Today I ate a hamburger... It was from McDonalds... El Maco... It tasted good... I had it with some coke... And I finnished with a vanilla icecream with chocolate sauce... Yummy!

What I smoked? Ask in another forum... 

Rey


----------



## kansashat (Mar 13, 2004)

I've been eating some Big Macs lately myself Rey. Something about the damn things......
Be careful, I think they put addictive additives in fast food. Probably some kind of legal cannabis extract.


----------



## TheSmokingHiker (Jan 11, 2005)

Today I had some Quorn "Chicken" nuggets. For diner I had some Vegetarian Udong. That is a japanese soup. It was good stuff I tell you.


----------



## MoTheMan (May 24, 2003)

El Rey del Mundo said:


> Today I ate a hamburger... It was from McDonalds... El Maco... It tasted good... I had it with some coke... And I finnished with a vanilla icecream with chocolate sauce... Yummy!
> 
> What I smoked? Ask in another forum...
> 
> Rey


Guess they have McDonald's in Sweden.


----------



## D. Generate (Jul 1, 2004)

Where don't they have a McDonald's? 

And where don't they have 14 Starbucks?


----------



## cigar no baka (Sep 7, 2005)

TheSmokingHiker said:


> Today I had some Quorn "Chicken" nuggets. For diner I had some Vegetarian Udong. That is a japanese soup. It was good stuff I tell you.
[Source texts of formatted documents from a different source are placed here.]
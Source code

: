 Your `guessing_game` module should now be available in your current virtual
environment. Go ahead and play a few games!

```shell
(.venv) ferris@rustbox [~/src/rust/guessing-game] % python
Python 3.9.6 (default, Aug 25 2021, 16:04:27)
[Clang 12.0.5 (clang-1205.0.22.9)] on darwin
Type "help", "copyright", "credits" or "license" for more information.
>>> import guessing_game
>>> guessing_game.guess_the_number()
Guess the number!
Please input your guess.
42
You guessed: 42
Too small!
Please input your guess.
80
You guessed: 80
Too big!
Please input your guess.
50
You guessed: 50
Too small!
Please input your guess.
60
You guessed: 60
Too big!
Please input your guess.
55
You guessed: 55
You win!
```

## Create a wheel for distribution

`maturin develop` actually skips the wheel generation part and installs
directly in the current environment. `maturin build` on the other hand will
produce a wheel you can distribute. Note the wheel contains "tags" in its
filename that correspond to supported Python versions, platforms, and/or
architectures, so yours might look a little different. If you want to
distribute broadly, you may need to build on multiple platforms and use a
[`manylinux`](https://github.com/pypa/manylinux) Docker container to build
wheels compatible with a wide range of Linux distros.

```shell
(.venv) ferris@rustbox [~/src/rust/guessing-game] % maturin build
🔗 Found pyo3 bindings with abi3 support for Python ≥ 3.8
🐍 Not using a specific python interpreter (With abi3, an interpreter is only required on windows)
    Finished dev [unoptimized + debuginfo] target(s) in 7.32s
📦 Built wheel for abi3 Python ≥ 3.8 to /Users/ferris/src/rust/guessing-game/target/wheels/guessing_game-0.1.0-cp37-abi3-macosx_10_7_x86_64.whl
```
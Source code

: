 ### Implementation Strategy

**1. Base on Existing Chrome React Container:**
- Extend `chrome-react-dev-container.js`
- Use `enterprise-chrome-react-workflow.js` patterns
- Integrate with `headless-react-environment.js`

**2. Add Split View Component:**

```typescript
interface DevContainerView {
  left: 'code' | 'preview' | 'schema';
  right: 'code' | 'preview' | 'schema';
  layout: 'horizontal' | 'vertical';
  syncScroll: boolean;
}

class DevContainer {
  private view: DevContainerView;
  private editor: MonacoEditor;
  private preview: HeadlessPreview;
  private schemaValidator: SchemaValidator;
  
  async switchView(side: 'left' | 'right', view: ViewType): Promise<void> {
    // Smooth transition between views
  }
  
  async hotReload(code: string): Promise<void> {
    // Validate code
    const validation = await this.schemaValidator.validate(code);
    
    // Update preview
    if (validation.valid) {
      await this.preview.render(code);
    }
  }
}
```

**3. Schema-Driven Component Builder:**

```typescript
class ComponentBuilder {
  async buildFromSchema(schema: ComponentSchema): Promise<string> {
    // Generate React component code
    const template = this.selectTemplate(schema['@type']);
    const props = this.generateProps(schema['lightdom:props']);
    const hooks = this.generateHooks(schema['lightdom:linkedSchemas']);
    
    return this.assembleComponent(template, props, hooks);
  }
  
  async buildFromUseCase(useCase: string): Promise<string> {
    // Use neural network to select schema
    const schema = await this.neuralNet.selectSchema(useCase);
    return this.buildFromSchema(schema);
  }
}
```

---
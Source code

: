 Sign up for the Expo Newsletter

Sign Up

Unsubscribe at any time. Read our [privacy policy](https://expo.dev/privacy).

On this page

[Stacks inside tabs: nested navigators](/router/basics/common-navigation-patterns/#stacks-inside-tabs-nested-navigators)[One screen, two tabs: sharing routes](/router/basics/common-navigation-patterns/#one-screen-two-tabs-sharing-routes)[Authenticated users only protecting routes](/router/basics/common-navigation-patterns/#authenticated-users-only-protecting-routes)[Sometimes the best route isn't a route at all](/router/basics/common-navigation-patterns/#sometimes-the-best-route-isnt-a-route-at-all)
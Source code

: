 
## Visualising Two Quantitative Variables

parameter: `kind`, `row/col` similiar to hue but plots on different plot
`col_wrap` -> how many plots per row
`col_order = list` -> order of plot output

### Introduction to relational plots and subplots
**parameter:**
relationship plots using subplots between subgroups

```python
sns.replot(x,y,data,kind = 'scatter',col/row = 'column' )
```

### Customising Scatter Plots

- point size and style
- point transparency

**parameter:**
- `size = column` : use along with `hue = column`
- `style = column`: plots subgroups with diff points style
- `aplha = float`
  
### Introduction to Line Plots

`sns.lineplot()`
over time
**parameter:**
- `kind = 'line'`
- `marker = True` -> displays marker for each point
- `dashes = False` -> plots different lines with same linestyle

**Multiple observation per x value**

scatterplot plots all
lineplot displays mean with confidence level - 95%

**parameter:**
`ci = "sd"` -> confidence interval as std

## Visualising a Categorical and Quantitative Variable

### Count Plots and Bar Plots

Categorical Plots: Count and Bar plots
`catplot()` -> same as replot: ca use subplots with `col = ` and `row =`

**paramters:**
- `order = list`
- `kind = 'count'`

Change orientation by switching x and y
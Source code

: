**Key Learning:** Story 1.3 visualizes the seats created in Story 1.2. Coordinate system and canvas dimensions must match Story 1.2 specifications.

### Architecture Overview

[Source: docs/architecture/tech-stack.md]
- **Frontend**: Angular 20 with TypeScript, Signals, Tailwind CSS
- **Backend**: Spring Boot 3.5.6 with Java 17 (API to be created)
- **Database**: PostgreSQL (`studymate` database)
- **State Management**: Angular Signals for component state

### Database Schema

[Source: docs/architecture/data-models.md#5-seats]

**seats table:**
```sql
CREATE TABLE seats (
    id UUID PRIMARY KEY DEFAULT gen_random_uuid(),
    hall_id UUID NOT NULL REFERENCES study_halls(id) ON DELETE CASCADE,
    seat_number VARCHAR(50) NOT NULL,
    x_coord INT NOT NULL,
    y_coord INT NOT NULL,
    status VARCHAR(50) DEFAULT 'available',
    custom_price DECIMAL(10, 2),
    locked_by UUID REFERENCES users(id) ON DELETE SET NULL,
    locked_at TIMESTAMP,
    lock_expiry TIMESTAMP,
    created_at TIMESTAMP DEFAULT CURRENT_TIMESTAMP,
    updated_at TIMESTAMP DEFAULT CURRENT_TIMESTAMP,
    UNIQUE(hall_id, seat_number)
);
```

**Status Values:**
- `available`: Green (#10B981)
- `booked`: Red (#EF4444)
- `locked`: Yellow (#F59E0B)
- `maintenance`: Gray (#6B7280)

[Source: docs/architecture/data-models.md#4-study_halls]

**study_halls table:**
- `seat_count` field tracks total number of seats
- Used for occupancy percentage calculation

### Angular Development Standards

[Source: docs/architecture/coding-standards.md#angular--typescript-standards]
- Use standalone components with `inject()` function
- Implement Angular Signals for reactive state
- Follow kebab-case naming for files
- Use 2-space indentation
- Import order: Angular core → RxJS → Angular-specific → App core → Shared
Did you mean to say "Udon"?? My wife is Japanese and I'm practically an honorary Japanese and I'm confused??


----------



## TheSmokingHiker (Jan 11, 2005)

cigar no baka said:


> Did you mean to say "Udon"?? My wife is Japanese and I'm practically an honorary Japanese and I'm confused??


Yes I did. I must have misspelled it. Thanks for the correction...


----------



## El Rey del Mundo (Jul 11, 2004)

kansashat said:


> I've been eating some Big Macs lately myself Rey. Something about the damn things......
> Be careful, I think they put addictive additives in fast food. Probably some kind of legal cannabis extract.


Thanks for the warning...


----------



## El Rey del Mundo (Jul 11, 2004)

MoTheMan said:


> Guess they have McDonald's in Sweden.


Yes, theyre everywhere...


----------



## cigar no baka (Sep 7, 2005)

TheSmokingHiker said:


> Yes I did. I must have misspelled it. Thanks for the correction...


We love Udon too, eat it at least once or twice a week. Green onions go well with it, as do eggs, thin sliced pork or beef, and bean sprouts. Yum!!


----------



## partagaspete (Apr 27, 2004)

D. Generate said:


> Where don't they have a McDonald's?
> 
> And where don't they have 14 Starbucks?


Didn't anyone tell ya' the Golden Arches is the international bathroom symbol for drinkers!


----------



## tecnorobo (Mar 29, 2005)

haha.. this should be called the mcdonalds thread.
i happen to enjoy their new chicken sandwiches, they are good.


----------



## LasciviousXXX (Oct 12, 2004)

kansashat said:


> I've been eating some Big Macs lately myself Rey. Something about the damn things......
> Be careful, I think they put addictive additives in fast food. Probably some kind of legal cannabis extract.


Dad why do you hate the Colonel so much?

_Because he puts an addictive chemical in his chicken that makes you crave it fort-nitely smartass!!!_

:r


----------